“Un sistema accusatorio parte dal presupposto di un pubblico ministero che raccoglie e coordina gli elementi della prova da raggiungersi nel corso del dibattimento, dove egli rappresenta una parte in causa. Gli occorrono, quindi, esperienze, competenze, capacità, preparazione anche tecnica per perseguire l’obbiettivo. E nel dibattimento non deve avere nessun tipo di parentela col giudice e non essere, come invece oggi è, una specie di para-giudice. Il giudice, in questo quadro, si staglia come figura neutrale, non coinvolta, al di sopra delle parti. Contraddice tutto ciò il fatto che, avendo formazione e carriere unificate, con destinazioni e ruoli intercambiabili, giudici e Pm siano, in realtà, indistinguibili gli uni dagli altri”.
Anche Giovanni Falcone sottolineava così l’importanza di perseguire la separazione della carriera di giudice e da quella di Pubblico ministero. Ed è proprio questo l’oggetto del sesto e ultimo quesito referendario sulla giustizia di cui i Radicali e il Comitato promotore si sono fatti portavoce.
La proposta sulla quale saranno i cittadini a esprimersi perché si arrivi al superamento dello status quo attiene l’abrogazione di alcuni punti importanti delle leggi vigenti e che regolamentano “il passaggio – attualmente consentito - dalle funzioni giudicanti a quelle requirenti”.

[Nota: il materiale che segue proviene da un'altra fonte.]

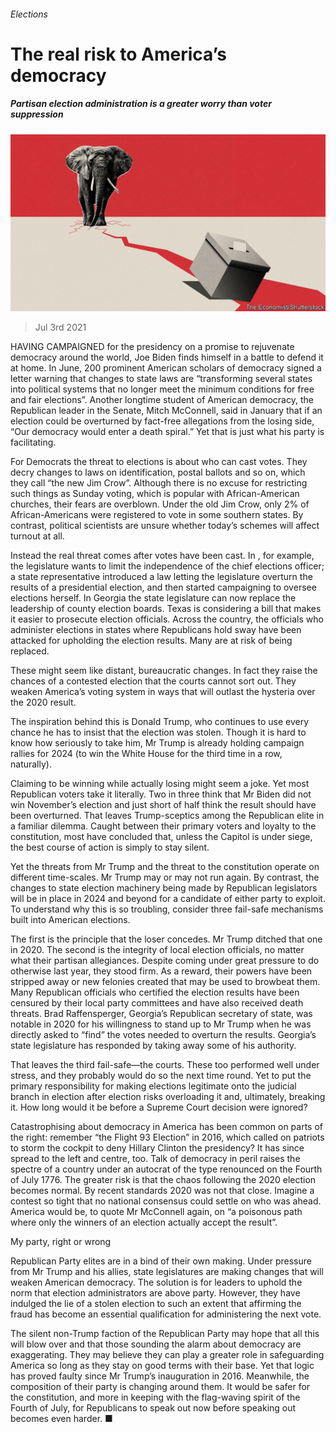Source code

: ###### Elections

# The real risk to America’s democracy 

##### Partisan election administration is a greater worry than voter suppression 

![image](images/20210703_LDD002_0.jpg) 

> Jul 3rd 2021 

HAVING CAMPAIGNED for the presidency on a promise to rejuvenate democracy around the world, Joe Biden finds himself in a battle to defend it at home. In June, 200 prominent American scholars of democracy signed a letter warning that changes to state laws are “transforming several states into political systems that no longer meet the minimum conditions for free and fair elections”. Another longtime student of American democracy, the Republican leader in the Senate, Mitch McConnell, said in January that if an election could be overturned by fact-free allegations from the losing side, “Our democracy would enter a death spiral.” Yet that is just what his party is facilitating.

For Democrats the threat to elections is about who can cast votes. They decry changes to laws on identification, postal ballots and so on, which they call “the new Jim Crow”. Although there is no excuse for restricting such things as Sunday voting, which is popular with African-American churches, their fears are overblown. Under the old Jim Crow, only 2% of African-Americans were registered to vote in some southern states. By contrast, political scientists are unsure whether today’s schemes will affect turnout at all.


Instead the real threat comes after votes have been cast. In , for example, the legislature wants to limit the independence of the chief elections officer; a state representative introduced a law letting the legislature overturn the results of a presidential election, and then started campaigning to oversee elections herself. In Georgia the state legislature can now replace the leadership of county election boards. Texas is considering a bill that makes it easier to prosecute election officials. Across the country, the officials who administer elections in states where Republicans hold sway have been attacked for upholding the election results. Many are at risk of being replaced.

These might seem like distant, bureaucratic changes. In fact they raise the chances of a contested election that the courts cannot sort out. They weaken America’s voting system in ways that will outlast the hysteria over the 2020 result.

The inspiration behind this is Donald Trump, who continues to use every chance he has to insist that the election was stolen. Though it is hard to know how seriously to take him, Mr Trump is already holding campaign rallies for 2024 (to win the White House for the third time in a row, naturally).

Claiming to be winning while actually losing might seem a joke. Yet most Republican voters take it literally. Two in three think that Mr Biden did not win November’s election and just short of half think the result should have been overturned. That leaves Trump-sceptics among the Republican elite in a familiar dilemma. Caught between their primary voters and loyalty to the constitution, most have concluded that, unless the Capitol is under siege, the best course of action is simply to stay silent.

Yet the threats from Mr Trump and the threat to the constitution operate on different time-scales. Mr Trump may or may not run again. By contrast, the changes to state election machinery being made by Republican legislators will be in place in 2024 and beyond for a candidate of either party to exploit. To understand why this is so troubling, consider three fail-safe mechanisms built into American elections.

The first is the principle that the loser concedes. Mr Trump ditched that one in 2020. The second is the integrity of local election officials, no matter what their partisan allegiances. Despite coming under great pressure to do otherwise last year, they stood firm. As a reward, their powers have been stripped away or new felonies created that may be used to browbeat them. Many Republican officials who certified the election results have been censured by their local party committees and have also received death threats. Brad Raffensperger, Georgia’s Republican secretary of state, was notable in 2020 for his willingness to stand up to Mr Trump when he was directly asked to “find” the votes needed to overturn the results. Georgia’s state legislature has responded by taking away some of his authority.

That leaves the third fail-safe—the courts. These too performed well under stress, and they probably would do so the next time round. Yet to put the primary responsibility for making elections legitimate onto the judicial branch in election after election risks overloading it and, ultimately, breaking it. How long would it be before a Supreme Court decision were ignored?

Catastrophising about democracy in America has been common on parts of the right: remember “the Flight 93 Election” in 2016, which called on patriots to storm the cockpit to deny Hillary Clinton the presidency? It has since spread to the left and centre, too. Talk of democracy in peril raises the spectre of a country under an autocrat of the type renounced on the Fourth of July 1776. The greater risk is that the chaos following the 2020 election becomes normal. By recent standards 2020 was not that close. Imagine a contest so tight that no national consensus could settle on who was ahead. America would be, to quote Mr McConnell again, on “a poisonous path where only the winners of an election actually accept the result”.

My party, right or wrong

Republican Party elites are in a bind of their own making. Under pressure from Mr Trump and his allies, state legislatures are making changes that will weaken American democracy. The solution is for leaders to uphold the norm that election administrators are above party. However, they have indulged the lie of a stolen election to such an extent that affirming the fraud has become an essential qualification for administering the next vote.

The silent non-Trump faction of the Republican Party may hope that all this will blow over and that those sounding the alarm about democracy are exaggerating. They may believe they can play a greater role in safeguarding America so long as they stay on good terms with their base. Yet that logic has proved faulty since Mr Trump’s inauguration in 2016. Meanwhile, the composition of their party is changing around them. It would be safer for the constitution, and more in keeping with the flag-waving spirit of the Fourth of July, for Republicans to speak out now before speaking out becomes even harder. ■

La separazione della carriera dei giudici da quella dei Pm vorrebbe dire attuare nel nostro ordinamento “il modello processuale del Giusto Processo” sancito dalla Costituzione all’articolo 111, motivano i promotori del referendum. Il sistema vigente prevede invece una sovrapposizione tra le due figure e ciò è oltretutto “in contrasto con quanto avviene in tutte le democrazie occidentali”.
Perché la giustizia sia davvero perseguita, la figura del giudice deve essere del tutto separata da quella della difesa e dell’accusa. Il Pm deve rappresentare l’interesse generale dello Stato e, perché quest’obiettivo non sia minato, chi sostiene questa battaglia auspica che si affermino due centri di interesse totalmente diversi e che non ci siano rischi di influenze sul giudizio finale espresso.
La minaccia che viene vista nel sistema vigente è quella di uno sbilanciamento delle parti del processo: da una parte l’avvocato dell’imputato e dall’altra la funzione requirente del Pm, collega del Giudice. Il rischio è che quest’ultimo si lasci influenzare da una figura piuttosto che dall’altra dal momento che fa capo allo stesso Consiglio Superiore della Magistratura del Pm e può aver rivestito in passato uguale funzione.
Se non sarà superato questo nodo insito nel processo penale italiano, “non sarà possibile disporre nel nostro paese - secondo quanto affermava sempre Falcone - di un’amministrazione della giustizia realmente efficace e democratica”.